(TASK): Copy each line containing the word "backend" from the records that follow, please.

'''

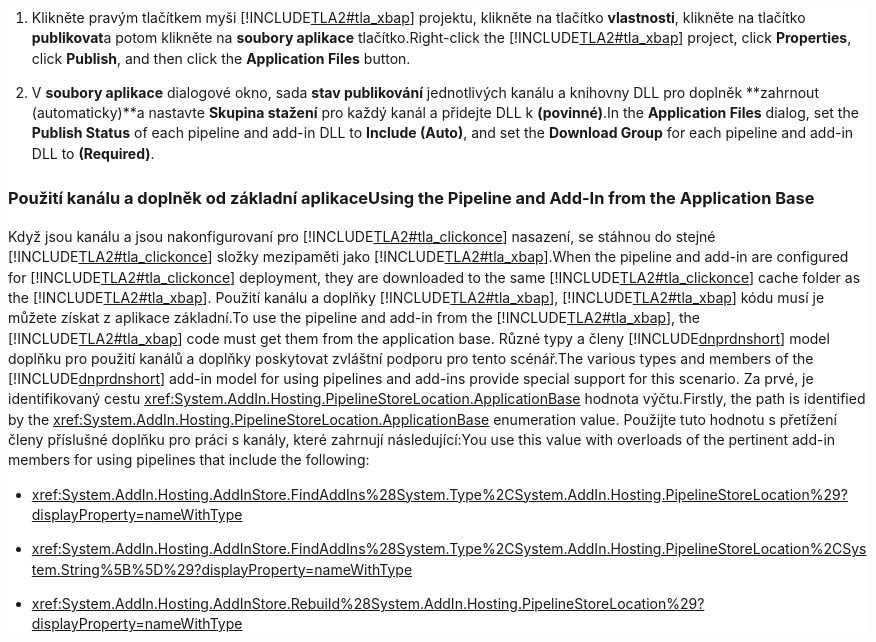 1.  <span data-ttu-id="d8348-224">Klikněte pravým tlačítkem myši [!INCLUDE[TLA2#tla_xbap](../../../../includes/tla2sharptla-xbap-md.md)] projektu, klikněte na tlačítko **vlastnosti**, klikněte na tlačítko **publikovat**a potom klikněte na **soubory aplikace** tlačítko.</span><span class="sxs-lookup"><span data-stu-id="d8348-224">Right-click the [!INCLUDE[TLA2#tla_xbap](../../../../includes/tla2sharptla-xbap-md.md)] project, click **Properties**, click **Publish**, and then click the **Application Files** button.</span></span>  
  
2.  <span data-ttu-id="d8348-225">V **soubory aplikace** dialogové okno, sada **stav publikování** jednotlivých kanálu a knihovny DLL pro doplněk **zahrnout (automaticky)**a nastavte **Skupina stažení** pro každý kanál a přidejte DLL k **(povinné)**.</span><span class="sxs-lookup"><span data-stu-id="d8348-225">In the **Application Files** dialog, set the **Publish Status** of each pipeline and add-in DLL to **Include (Auto)**, and set the **Download Group** for each pipeline and add-in DLL to **(Required)**.</span></span>  
  
### <a name="using-the-pipeline-and-add-in-from-the-application-base"></a><span data-ttu-id="d8348-226">Použití kanálu a doplněk od základní aplikace</span><span class="sxs-lookup"><span data-stu-id="d8348-226">Using the Pipeline and Add-In from the Application Base</span></span>  
 <span data-ttu-id="d8348-227">Když jsou kanálu a jsou nakonfigurovaní pro [!INCLUDE[TLA2#tla_clickonce](../../../../includes/tla2sharptla-clickonce-md.md)] nasazení, se stáhnou do stejné [!INCLUDE[TLA2#tla_clickonce](../../../../includes/tla2sharptla-clickonce-md.md)] složky mezipaměti jako [!INCLUDE[TLA2#tla_xbap](../../../../includes/tla2sharptla-xbap-md.md)].</span><span class="sxs-lookup"><span data-stu-id="d8348-227">When the pipeline and add-in are configured for [!INCLUDE[TLA2#tla_clickonce](../../../../includes/tla2sharptla-clickonce-md.md)] deployment, they are downloaded to the same [!INCLUDE[TLA2#tla_clickonce](../../../../includes/tla2sharptla-clickonce-md.md)] cache folder as the [!INCLUDE[TLA2#tla_xbap](../../../../includes/tla2sharptla-xbap-md.md)].</span></span> <span data-ttu-id="d8348-228">Použití kanálu a doplňky [!INCLUDE[TLA2#tla_xbap](../../../../includes/tla2sharptla-xbap-md.md)], [!INCLUDE[TLA2#tla_xbap](../../../../includes/tla2sharptla-xbap-md.md)] kódu musí je můžete získat z aplikace základní.</span><span class="sxs-lookup"><span data-stu-id="d8348-228">To use the pipeline and add-in from the [!INCLUDE[TLA2#tla_xbap](../../../../includes/tla2sharptla-xbap-md.md)], the [!INCLUDE[TLA2#tla_xbap](../../../../includes/tla2sharptla-xbap-md.md)] code must get them from the application base.</span></span> <span data-ttu-id="d8348-229">Různé typy a členy [!INCLUDE[dnprdnshort](../../../../includes/dnprdnshort-md.md)] model doplňku pro použití kanálů a doplňky poskytovat zvláštní podporu pro tento scénář.</span><span class="sxs-lookup"><span data-stu-id="d8348-229">The various types and members of the [!INCLUDE[dnprdnshort](../../../../includes/dnprdnshort-md.md)] add-in model for using pipelines and add-ins provide special support for this scenario.</span></span> <span data-ttu-id="d8348-230">Za prvé, je identifikovaný cestu <xref:System.AddIn.Hosting.PipelineStoreLocation.ApplicationBase> hodnota výčtu.</span><span class="sxs-lookup"><span data-stu-id="d8348-230">Firstly, the path is identified by the <xref:System.AddIn.Hosting.PipelineStoreLocation.ApplicationBase> enumeration value.</span></span> <span data-ttu-id="d8348-231">Použijte tuto hodnotu s přetížení členy příslušné doplňku pro práci s kanály, které zahrnují následující:</span><span class="sxs-lookup"><span data-stu-id="d8348-231">You use this value with overloads of the pertinent add-in members for using pipelines that include the following:</span></span>  
  
-   <xref:System.AddIn.Hosting.AddInStore.FindAddIns%28System.Type%2CSystem.AddIn.Hosting.PipelineStoreLocation%29?displayProperty=nameWithType>  
  
-   <xref:System.AddIn.Hosting.AddInStore.FindAddIns%28System.Type%2CSystem.AddIn.Hosting.PipelineStoreLocation%2CSystem.String%5B%5D%29?displayProperty=nameWithType>  
  
-   <xref:System.AddIn.Hosting.AddInStore.Rebuild%28System.AddIn.Hosting.PipelineStoreLocation%29?displayProperty=nameWithType>  
  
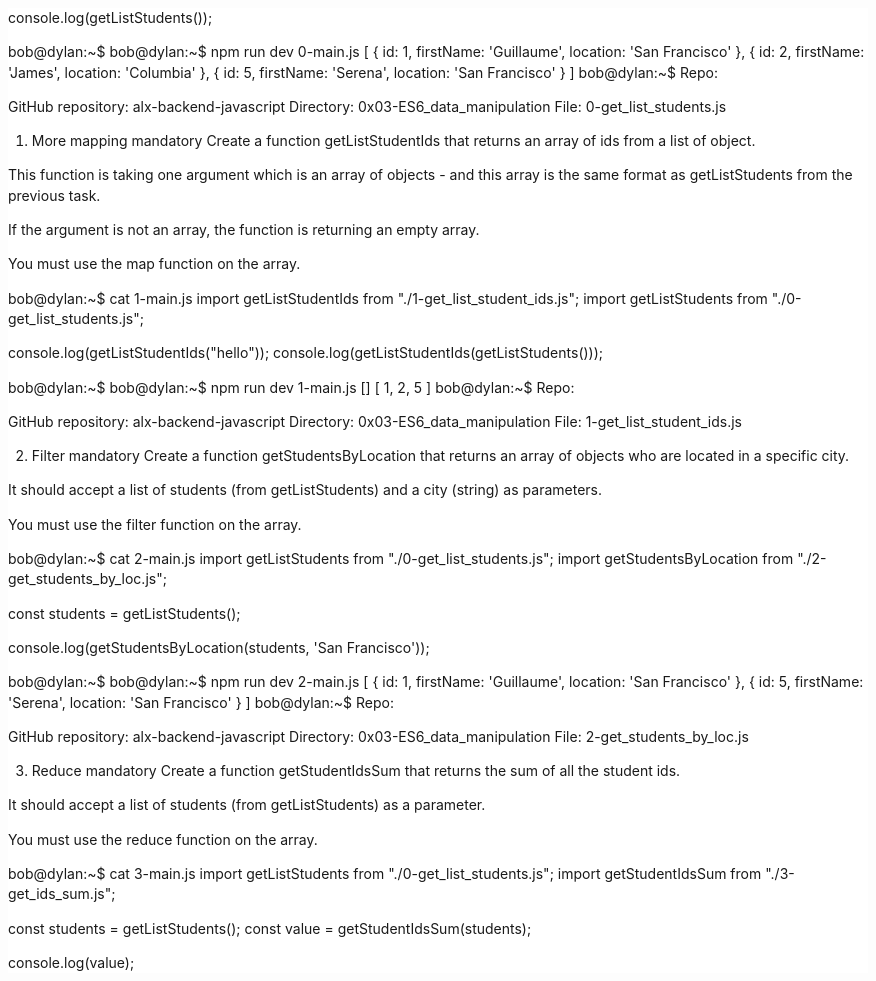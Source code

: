 console.log(getListStudents());

bob@dylan:~$ bob@dylan:~$ npm run dev 0-main.js [ { id: 1, firstName: 'Guillaume', location: 'San Francisco' }, { id: 2, firstName: 'James', location: 'Columbia' }, { id: 5, firstName: 'Serena', location: 'San Francisco' } ] bob@dylan:~$ Repo:

GitHub repository: alx-backend-javascript Directory: 0x03-ES6_data_manipulation File: 0-get_list_students.js

1. More mapping mandatory Create a function getListStudentIds that returns an array of ids from a list of object.

This function is taking one argument which is an array of objects - and this array is the same format as getListStudents from the previous task.

If the argument is not an array, the function is returning an empty array.

You must use the map function on the array.

bob@dylan:~$ cat 1-main.js import getListStudentIds from "./1-get_list_student_ids.js"; import getListStudents from "./0-get_list_students.js";

console.log(getListStudentIds("hello")); console.log(getListStudentIds(getListStudents()));

bob@dylan:~$ bob@dylan:~$ npm run dev 1-main.js [] [ 1, 2, 5 ] bob@dylan:~$ Repo:

GitHub repository: alx-backend-javascript Directory: 0x03-ES6_data_manipulation File: 1-get_list_student_ids.js

2. Filter mandatory Create a function getStudentsByLocation that returns an array of objects who are located in a specific city.

It should accept a list of students (from getListStudents) and a city (string) as parameters.

You must use the filter function on the array.

bob@dylan:~$ cat 2-main.js import getListStudents from "./0-get_list_students.js"; import getStudentsByLocation from "./2-get_students_by_loc.js";

const students = getListStudents();

console.log(getStudentsByLocation(students, 'San Francisco'));

bob@dylan:~$ bob@dylan:~$ npm run dev 2-main.js [ { id: 1, firstName: 'Guillaume', location: 'San Francisco' }, { id: 5, firstName: 'Serena', location: 'San Francisco' } ] bob@dylan:~$ Repo:

GitHub repository: alx-backend-javascript Directory: 0x03-ES6_data_manipulation File: 2-get_students_by_loc.js

3. Reduce mandatory Create a function getStudentIdsSum that returns the sum of all the student ids.

It should accept a list of students (from getListStudents) as a parameter.

You must use the reduce function on the array.

bob@dylan:~$ cat 3-main.js import getListStudents from "./0-get_list_students.js"; import getStudentIdsSum from "./3-get_ids_sum.js";

const students = getListStudents(); const value = getStudentIdsSum(students);

console.log(value);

'''

(ANSWER TO THE EXERCISE):
GitHub repository: alx-backend-javascript Directory: 0x03-ES6_data_manipulation File: 0-get_list_students.js
GitHub repository: alx-backend-javascript Directory: 0x03-ES6_data_manipulation File: 1-get_list_student_ids.js
GitHub repository: alx-backend-javascript Directory: 0x03-ES6_data_manipulation File: 2-get_students_by_loc.js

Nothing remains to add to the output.